Homework Help: Vertical motion with air friction

1. Apr 23, 2006

cscott

An object falling from some point in the air (near the surface) with air friction, R = kv.

So,

$$m\frac{dv}{dt} = mg - kv$$

Seperate variables for

$$\int \frac{m}{mg - kv} \cdot dv = \int dt$$

and for the LHS I use integration by parts, so,

$$(m)(mgv - \frac{1}{2}kv^2) - \int mgv - \frac{1}{2}kv^2 \cdot dv = t$$

am on the right track here?

2. Apr 23, 2006

nrqed

Your integration by parts is incorrect (I have no idea what you used for ''u'' and ''v'' but there is no way to get what you wrote).
The integral over v is basically a log, that's all.

3. Apr 23, 2006

cscott

Woops, I see what I did. Let me try that again.

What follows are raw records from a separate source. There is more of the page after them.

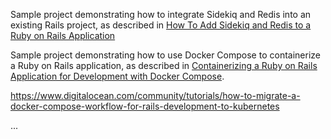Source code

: 
Sample project demonstrating how to integrate Sidekiq and Redis into an existing Rails project, as described in [How To Add Sidekiq and Redis to a Ruby on Rails Application](https://www.digitalocean.com/community/tutorials/how-to-add-sidekiq-and-redis-to-a-ruby-on-rails-application)

Sample project demonstrating how to use Docker Compose to containerize a Ruby on Rails application, as described in [Containerizing a Ruby on Rails Application for Development with Docker Compose](https://www.digitalocean.com/community/tutorials/containerizing-a-ruby-on-rails-application-for-development-with-docker-compose).


https://www.digitalocean.com/community/tutorials/how-to-migrate-a-docker-compose-workflow-for-rails-development-to-kubernetes

...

But it should take the form

$$(m)\int (mg - kv)^{-1} \cdot dv - \int (1)\left(\int (mg - kv)^{-1}\right) \cdot dv = t$$

correct?

Last edited: Apr 23, 2006
4. Apr 23, 2006

nrqed

? The first term is the integral you started with! I am not sure where the second term could come from.

You can do the integral in one step, without using integ by parts

5. Apr 23, 2006

cscott

asdfakj I wasn't thinking of that m as a constant for some reason :\ I see now, thanks.